SEVEN HONORABLE FLORIDIANS
69 Floridians voted in 1861 on whether Florida should secede from the United States. Of these individuals, seven (7) opposed the resolution. Seven Honorable Floridians tells the true-life story of these seven courage individuals. Who were they? Why did they vote no? What happened to each?
The following is an excerpt from the EBook: Seven Honorable Floridians:
Florida’s Secession Convention began January 3, 1861, but as early as December 1, 1860, not yet a month after Abraham Lincoln was elected President, Cleveland Ohio’s Morning Leader newspaper reported: “Newsfrom Florida State is that Secession Flags are flying, and the Secession feeling largely predominates there.”
A week later, December 8, 1860, the Cincinnati Daily Press wrote: “Senator Yulee, of Florida, has written a letter from Washington, to the Legislature of that State, announcing that upon learning, at any time, of the determination of Florida to dissolve connection with Northern States, he will promptly and joyfully return home to support the banner of the State to which he owes allegiance.”
A meeting of those responsible for deciding if Florida should secede had not yet been called, but already the Florida Senator in Washington was making known his plan to return home.
Many believed Florida’s Secession had been a foregone conclusion. But who should decide such an important issue? Florida voters? NO!
Despite 13,301 votes cast for President in November, the citizens would not cast a vote to determine if their State of Florida should secede. They would instead pick 69 individuals to make the decision for 13,301!
Florida’s Lawmakers would not have a say either! State Senators met in General Assembly November 26, 1860. That day, 16 of the State’s 20 Senatorial Districts were represented. Then, four days later, on the 30 day of November, they passed a resolution by a vote of 12 to 4, stating: “that this General Assembly having implicit confidence in the wisdom and patriotism of the people and the delegates whom they will select to the Convention, commit to them the interest of the State without a suggestion as to the course proper to be pursued.”

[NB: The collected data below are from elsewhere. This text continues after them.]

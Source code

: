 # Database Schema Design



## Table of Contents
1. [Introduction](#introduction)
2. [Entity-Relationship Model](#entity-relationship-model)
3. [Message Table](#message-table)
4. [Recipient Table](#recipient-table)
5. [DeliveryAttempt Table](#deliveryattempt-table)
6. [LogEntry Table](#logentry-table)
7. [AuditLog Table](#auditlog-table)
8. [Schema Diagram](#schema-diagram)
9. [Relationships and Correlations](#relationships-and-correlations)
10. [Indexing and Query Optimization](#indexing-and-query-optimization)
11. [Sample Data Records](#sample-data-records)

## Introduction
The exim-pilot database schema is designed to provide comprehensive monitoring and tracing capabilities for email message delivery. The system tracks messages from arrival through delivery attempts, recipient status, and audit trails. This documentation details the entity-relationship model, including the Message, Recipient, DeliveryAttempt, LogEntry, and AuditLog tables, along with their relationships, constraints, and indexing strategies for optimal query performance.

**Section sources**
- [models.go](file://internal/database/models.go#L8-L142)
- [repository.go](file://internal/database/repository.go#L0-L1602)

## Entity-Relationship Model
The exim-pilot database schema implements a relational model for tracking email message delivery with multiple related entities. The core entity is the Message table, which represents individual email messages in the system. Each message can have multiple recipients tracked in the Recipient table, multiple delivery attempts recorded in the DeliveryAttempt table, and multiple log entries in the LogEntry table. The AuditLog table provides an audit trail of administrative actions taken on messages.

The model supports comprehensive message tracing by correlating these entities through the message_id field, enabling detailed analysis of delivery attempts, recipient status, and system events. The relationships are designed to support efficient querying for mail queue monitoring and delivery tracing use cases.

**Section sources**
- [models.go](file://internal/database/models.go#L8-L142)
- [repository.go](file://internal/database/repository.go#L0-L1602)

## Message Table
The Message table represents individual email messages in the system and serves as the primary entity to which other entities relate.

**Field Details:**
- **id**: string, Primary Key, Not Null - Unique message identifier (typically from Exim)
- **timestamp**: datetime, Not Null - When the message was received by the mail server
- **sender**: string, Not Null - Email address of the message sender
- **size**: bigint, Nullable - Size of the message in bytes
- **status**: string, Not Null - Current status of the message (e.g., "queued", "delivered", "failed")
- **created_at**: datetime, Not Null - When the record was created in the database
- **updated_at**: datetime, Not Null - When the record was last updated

Lawmakers abdicated their lawmaking responsibility, saying they had implicit confidence in the wisdom and patriotism of the delegates to revise laws as delegates saw fit.
Four days before the convention, December 31, 1860, Cleveland Morning Leader newspaper wrote: “Advices from Jacksonville, Florida, dated 24 instant, show four-fifths of the delegates elected to the State Convention will go for immediate secession.”
Delegates had been elected December 22: “Among them were some of the best known, most respected and wealthiest men of the State”, said the New York Herald on 7 January, 1861.
“Little record remains of the manner in which they were elected, whether fair or foul,” said author Davis in his, Civil War and Reconstruction, but we do know for certain that at least one delegate represented each Florida County, and one delegate represented each of the State’s Senatorial Districts.
Most convention delegates resided in North Florida, where the majority of Florida’s 1860 populous resided. 70 delegates were listed, 69 voted on the final question of Florida’s Secession. Delegates represented 1 vote for every 192 voters taking part two months earlier in the November 1860 Presidential election.